[Information Boundary: Start]
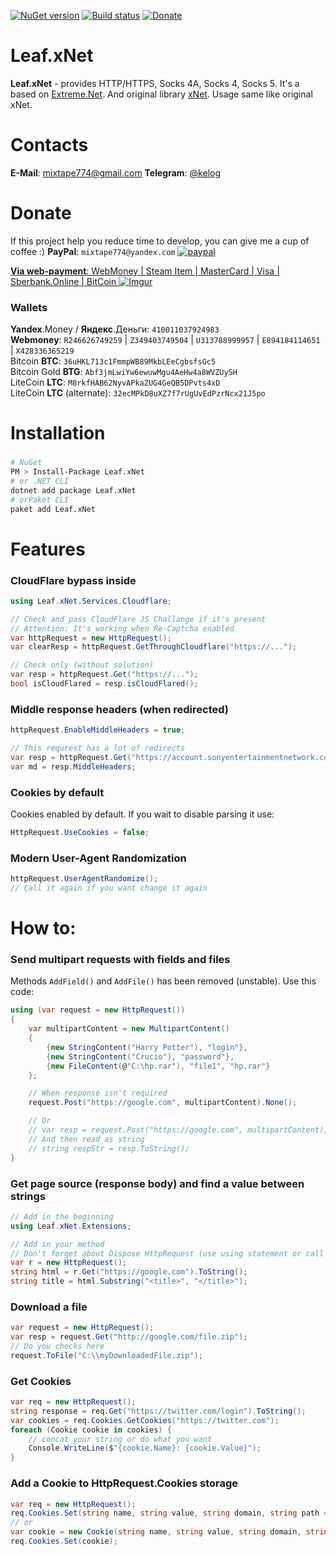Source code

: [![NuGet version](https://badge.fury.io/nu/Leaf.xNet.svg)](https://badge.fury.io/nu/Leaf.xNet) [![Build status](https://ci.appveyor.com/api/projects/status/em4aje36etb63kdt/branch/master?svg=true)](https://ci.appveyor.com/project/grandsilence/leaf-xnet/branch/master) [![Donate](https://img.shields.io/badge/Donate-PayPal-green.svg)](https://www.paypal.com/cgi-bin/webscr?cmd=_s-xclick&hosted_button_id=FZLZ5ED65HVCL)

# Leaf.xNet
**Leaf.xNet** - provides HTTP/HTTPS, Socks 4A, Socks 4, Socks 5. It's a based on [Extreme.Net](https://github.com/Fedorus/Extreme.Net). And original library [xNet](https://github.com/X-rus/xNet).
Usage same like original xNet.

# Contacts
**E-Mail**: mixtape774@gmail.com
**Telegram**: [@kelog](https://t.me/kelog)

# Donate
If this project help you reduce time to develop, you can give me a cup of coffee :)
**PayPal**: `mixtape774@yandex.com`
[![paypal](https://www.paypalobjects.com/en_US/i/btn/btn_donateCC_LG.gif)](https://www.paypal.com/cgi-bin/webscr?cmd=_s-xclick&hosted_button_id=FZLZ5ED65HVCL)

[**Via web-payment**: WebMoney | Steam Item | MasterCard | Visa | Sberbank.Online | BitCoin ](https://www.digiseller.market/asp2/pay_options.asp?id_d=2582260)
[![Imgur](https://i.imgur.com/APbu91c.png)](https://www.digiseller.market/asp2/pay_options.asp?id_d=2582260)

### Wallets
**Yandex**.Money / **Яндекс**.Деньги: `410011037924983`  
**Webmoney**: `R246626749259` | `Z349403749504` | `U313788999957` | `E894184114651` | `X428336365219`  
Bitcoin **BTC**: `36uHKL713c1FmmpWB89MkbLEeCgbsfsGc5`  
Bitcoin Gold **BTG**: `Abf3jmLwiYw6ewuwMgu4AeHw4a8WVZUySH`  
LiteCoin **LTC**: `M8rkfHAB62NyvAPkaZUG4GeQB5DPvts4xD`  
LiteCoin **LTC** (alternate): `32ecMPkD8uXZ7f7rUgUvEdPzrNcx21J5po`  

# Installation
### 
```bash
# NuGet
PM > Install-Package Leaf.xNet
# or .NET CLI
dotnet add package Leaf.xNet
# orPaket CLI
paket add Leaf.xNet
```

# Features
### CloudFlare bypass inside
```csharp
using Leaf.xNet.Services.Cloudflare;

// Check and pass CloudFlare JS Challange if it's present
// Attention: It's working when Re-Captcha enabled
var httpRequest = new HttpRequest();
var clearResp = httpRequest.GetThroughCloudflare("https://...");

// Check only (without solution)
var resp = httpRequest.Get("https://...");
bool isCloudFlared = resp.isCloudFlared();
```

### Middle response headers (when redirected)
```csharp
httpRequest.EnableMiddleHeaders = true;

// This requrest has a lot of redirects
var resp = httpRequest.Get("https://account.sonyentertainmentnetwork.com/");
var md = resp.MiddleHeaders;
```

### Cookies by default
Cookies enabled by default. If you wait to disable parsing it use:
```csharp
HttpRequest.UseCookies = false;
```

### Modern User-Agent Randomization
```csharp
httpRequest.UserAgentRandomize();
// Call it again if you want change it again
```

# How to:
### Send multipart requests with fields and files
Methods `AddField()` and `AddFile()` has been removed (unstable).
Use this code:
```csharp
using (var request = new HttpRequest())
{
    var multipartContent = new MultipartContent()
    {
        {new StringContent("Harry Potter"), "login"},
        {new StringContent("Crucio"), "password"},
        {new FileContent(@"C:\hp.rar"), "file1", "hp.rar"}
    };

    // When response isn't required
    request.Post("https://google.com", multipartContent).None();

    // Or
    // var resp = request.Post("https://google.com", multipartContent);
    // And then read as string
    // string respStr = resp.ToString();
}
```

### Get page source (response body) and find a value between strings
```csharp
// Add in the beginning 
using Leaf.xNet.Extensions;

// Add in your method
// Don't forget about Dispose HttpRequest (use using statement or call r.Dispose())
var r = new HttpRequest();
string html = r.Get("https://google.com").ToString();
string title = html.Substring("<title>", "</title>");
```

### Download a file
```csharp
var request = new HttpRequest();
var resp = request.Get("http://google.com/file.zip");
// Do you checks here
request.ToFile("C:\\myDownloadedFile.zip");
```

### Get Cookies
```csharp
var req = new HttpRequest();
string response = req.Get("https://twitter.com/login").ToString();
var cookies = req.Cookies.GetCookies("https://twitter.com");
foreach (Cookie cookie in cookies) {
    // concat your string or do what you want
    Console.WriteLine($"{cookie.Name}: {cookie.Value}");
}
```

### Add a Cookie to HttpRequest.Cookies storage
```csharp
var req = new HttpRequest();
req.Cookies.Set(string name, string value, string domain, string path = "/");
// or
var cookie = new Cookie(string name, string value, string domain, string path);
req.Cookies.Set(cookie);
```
[Information Boundary: End]
* [What the exercise asks]: Using the listing above, pull out all lines that hold the word "StringContent".

* [Exercise result]:
        {new StringContent("Harry Potter"), "login"},
        {new StringContent("Crucio"), "password"},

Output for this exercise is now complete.